Would he go back beyond the orchard, over the road, over the wide meadow, over to the Baldwin tree, half a mile away, if I brought him from there? We shall see. During the coming summer I shall mark him in some manner, and bringing him here to the hickory, I shall then watch the old apple tree yonder. It will be a hard, perilous journey. But his longing will not let him rest; and guided by his mysterious sense of direction—for this one place—he will arrive, I am sure, or he will die on the way.

Yet I could wish there were another tree here, besides the apple, and another toad. Suppose he never gets back? Only one toad less? A great deal more than that. Here in the old Baldwin he has made his home for I don’t know how long, hunting over its world of branches in the summer, sleeping down in its deep holes during the winter—down under the chips and punk and castings, beneath the nest of the owls, it may be; for my toad in the hickory always buried himself so, down in the débris at the bottom of the hole, where, in a kind of cold storage, he preserved himself until thawed out by the spring. I never pass the old apple in the summer but that I stop to pay my respects to the toad; nor in the winter that I do not pause and think of him asleep in there. He is no mere toad any more. He has passed into a genius loci, the Guardian Spirit of the tree, warring in the green leaf against worm and grub and slug, and in the dry leaf hiding himself, a heart of life, within the tree’s thin ribs, as if to save the old shell to another summer.

A toad is a toad, and if he never got back to the tree there would be one toad less, nothing more. If anything more, then it is on paper, and it is cant, not toad at all. And so, I suppose, stones are stones, trees trees, brooks brooks—not books and tongues and sermons at all—except on paper and as cant. Surely there are many things in writing that never had any other, any real existence, especially in writing that deals with the out-of-doors. One should write carefully about one’s toad; fearfully, indeed, when that toad becomes one’s teacher; for teacher my toad in the old Baldwin has many a time been.
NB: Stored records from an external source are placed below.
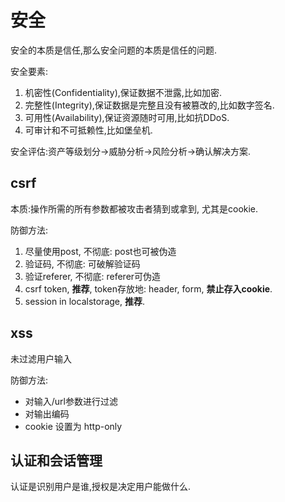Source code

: # 安全

安全的本质是信任,那么安全问题的本质是信任的问题.

安全要素:
1. 机密性(Confidentiality),保证数据不泄露,比如加密.
1. 完整性(Integrity),保证数据是完整且没有被篡改的,比如数字签名.
1. 可用性(Availability),保证资源随时可用,比如抗DDoS.
1. 可审计和不可抵赖性,比如堡垒机.

安全评估:资产等级划分->威胁分析->风险分析->确认解决方案.


## csrf

本质:操作所需的所有参数都被攻击者猜到或拿到, 尤其是cookie.

防御方法:
1. 尽量使用post, 不彻底: post也可被伪造
1. 验证码, 不彻底: 可破解验证码
1. 验证referer, 不彻底: referer可伪造
1. csrf token, **推荐**, token存放地: header, form, **禁止存入cookie**.
1. session in localstorage, **推荐**.

## xss
未过滤用户输入

防御方法:
- 对输入/url参数进行过滤
- 对输出编码
- cookie 设置为 http-only

## 认证和会话管理

认证是识别用户是谁,授权是决定用户能做什么.
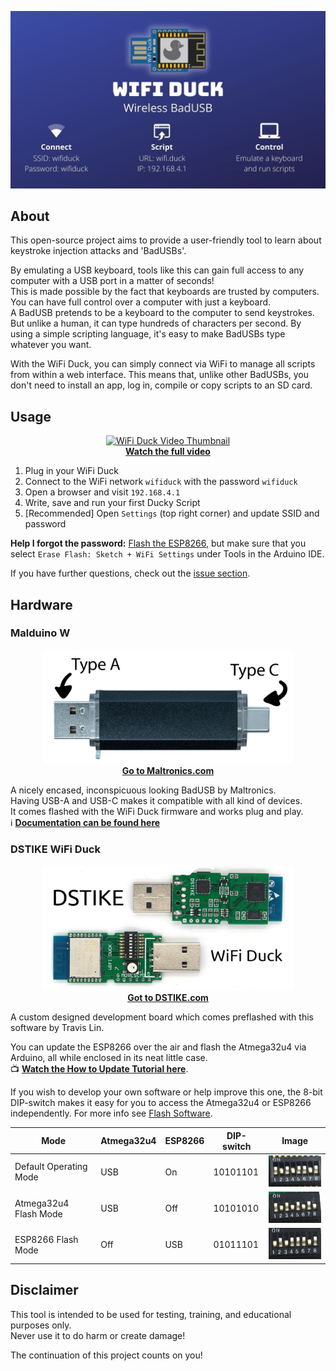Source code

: <p align="center">
<img alt="WiFi Duck Logo" src="img/thumbnail.jpg" width="640">
</p>

## About

This open-source project aims to provide a user-friendly tool to learn about keystroke injection attacks and 'BadUSBs'.  

By emulating a USB keyboard, tools like this can gain full access to any computer with a USB port in a matter of seconds!  
This is made possible by the fact that keyboards are trusted by computers. You can have full control over a computer with just a keyboard.  
A BadUSB pretends to be a keyboard to the computer to send keystrokes. 
But unlike a human, it can type hundreds of characters per second. 
By using a simple scripting language, it's easy to make BadUSBs type whatever you want. 

With the WiFi Duck, you can simply connect via WiFi to manage all scripts
from within a web interface. This means that, unlike other BadUSBs, you don't need to install an app, log in, compile or copy scripts to an SD card.  

## Usage

<p align="center">
  <a href="https://www.youtube.com/watch?v=sSJuGXd8QRk">
    <img alt="WiFi Duck Video Thumbnail" src="https://raw.githubusercontent.com/spacehuhn/WiFiDuck/master/assets/img/showcase.gif" width="400">
    <br>
    <b>Watch the full video</b>
  </a>
</p>

1. Plug in your WiFi Duck
2. Connect to the WiFi network `wifiduck` with the password `wifiduck`
3. Open a browser and visit `192.168.4.1`
4. Write, save and run your first Ducky Script
5. [Recommended] Open `Settings` (top right corner) and update SSID and password

**Help I forgot the password:**
[Flash the ESP8266](#flash-esp8266), but make sure that you select `Erase Flash: Sketch + WiFi Settings`
under Tools in the Arduino IDE.  

If you have further questions, check out the [issue section](https://github.com/spacehuhn/WiFiDuck/issues).  

## Hardware

### Malduino W

<p align="center">
  <a href="https://maltronics.com/collections/malduinos/products/malduino-w">
    <img alt="Malduino W" src="assets/img/malw.jpg" width="400">
    <br>
    <b>Go to Maltronics.com</b>
  </a>
</p>

A nicely encased, inconspicuous looking BadUSB by Maltronics.  
Having USB-A and USB-C makes it compatible with all kind of devices.  
It comes flashed with the WiFi Duck firmware and works plug and play.  
ℹ️ **[Documentation can be found here](http://docs.maltronics.com/malduino-w/)**

### DSTIKE WiFi Duck

<p align="center">
  <a href="https://dstike.com/collections/frontpage/products/dstike-wifi-duck">
    <img alt="DSTIKE WiFi Duck" src="assets/img/dstikeboard.jpg" width="400">
    <br>
    <b>Got to DSTIKE.com</b>
  </a>
</p>

A custom designed development board which comes preflashed with this software by Travis Lin.  

You can update the ESP8266 over the air and flash the Atmega32u4 via Arduino, all while enclosed in its neat little case.  
📺 **[Watch the How to Update Tutorial here](https://youtu.be/e3-nsOjclsY)**.

If you wish to develop your own software or help improve this one, 
the 8-bit DIP-switch makes it easy for you to access the Atmega32u4 or ESP8266 independently. 
For more info see [Flash Software](#flash-software).

| Mode | Atmega32u4 | ESP8266 | DIP-switch | Image |
| --- | --- | --- | --- | --- |
| Default Operating Mode | USB | On | 10101101 | <img alt="dstike wifi duck work mode" src="assets/img/dstike_normal.jpg" height="50px"> |
| Atmega32u4 Flash Mode | USB | Off |10101010 | <img alt="dstike wifi duck atmega mode" src="assets/img/dstike_atmega.jpg" height="50px"> |
| ESP8266 Flash Mode | Off | USB | 01011101 | <img alt="dstike wifi duck esp8266 mode" src="assets/img/dstike_esp8266.jpg" height="50px"> |

## Disclaimer

This tool is intended to be used for testing, training, and educational purposes only.  
Never use it to do harm or create damage!  

The continuation of this project counts on you!  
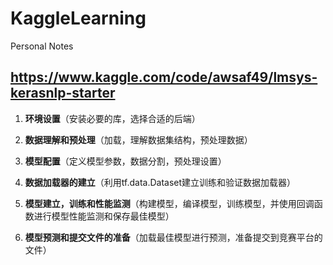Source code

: # KaggleLearning
Personal Notes


##  https://www.kaggle.com/code/awsaf49/lmsys-kerasnlp-starter



1. **环境设置**（安装必要的库，选择合适的后端）

2. **数据理解和预处理**（加载，理解数据集结构，预处理数据）

3. **模型配置**（定义模型参数，数据分割，预处理设置）

4. **数据加载器的建立**（利用tf.data.Dataset建立训练和验证数据加载器）

5. **模型建立，训练和性能监测**（构建模型，编译模型，训练模型，并使用回调函数进行模型性能监测和保存最佳模型）

6. **模型预测和提交文件的准备**（加载最佳模型进行预测，准备提交到竞赛平台的文件）

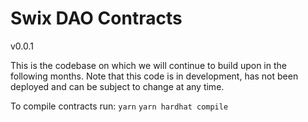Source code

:# Swix DAO Contracts
v0.0.1

This is the codebase on which we will continue to build upon in the following months.
Note that this code is in development, has not been deployed and can be subject to change at any time.

To compile contracts run:
`yarn`
`yarn hardhat compile`

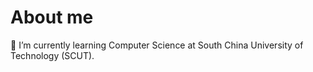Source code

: # About me

 🌱 I’m currently learning Computer Science at South China University of Technology (SCUT).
Often in the summer dusk I have gone over to sit at his feet and learn some of the things my college professors could not teach me. I have not yet taken my higher degrees. I was graduated A. B. from college. It is A. B. C. that I am working toward here at the old apple tree with the toad.

Seating myself comfortably at the foot of the tree, I wait; the toad comes forth to the edge of his hole above me, settles himself comfortably, and waits. And the lesson begins. The quiet of the summer evening steals out with the wood-shadows and softly covers the fields. We do not stir. An hour passes. We do not stir. Not to stir is the lesson—one of the majors in this graduate course with the toad.

The dusk thickens. The grasshoppers begin to strum; the owl slips out and drifts away; a whippoorwill drops on the bare knoll near me, clucks and shouts and shouts again, his rapid repetition a thousand times repeated by the voices that call to one another down the long empty aisles of the swamp; a big moth whirs about my head and is gone; a bat flits squeaking past; a firefly blazes, but is blotted out by the darkness, only to blaze again, and again be blotted, and so passes, his tiny lantern flashing into a night that seems the darker for the quick, unsteady glow.

We do not stir. It is a hard lesson. By all my other teachers I had been taught every manner of stirring, and this unwonted exercise of being still takes me where my body is weakest, and it puts me painfully out of breath in my soul. “Wisdom is the principal thing,” my other teachers would repeat, “therefore get wisdom, but keep exceedingly busy all the time. Step lively. Life is short. There are only twenty-four hours to the day. The Devil finds mischief for idle hands to do. Let us then be up and doing”—all of this at random from one of their lectures on “The Simple Life, or the Pace that Kills.”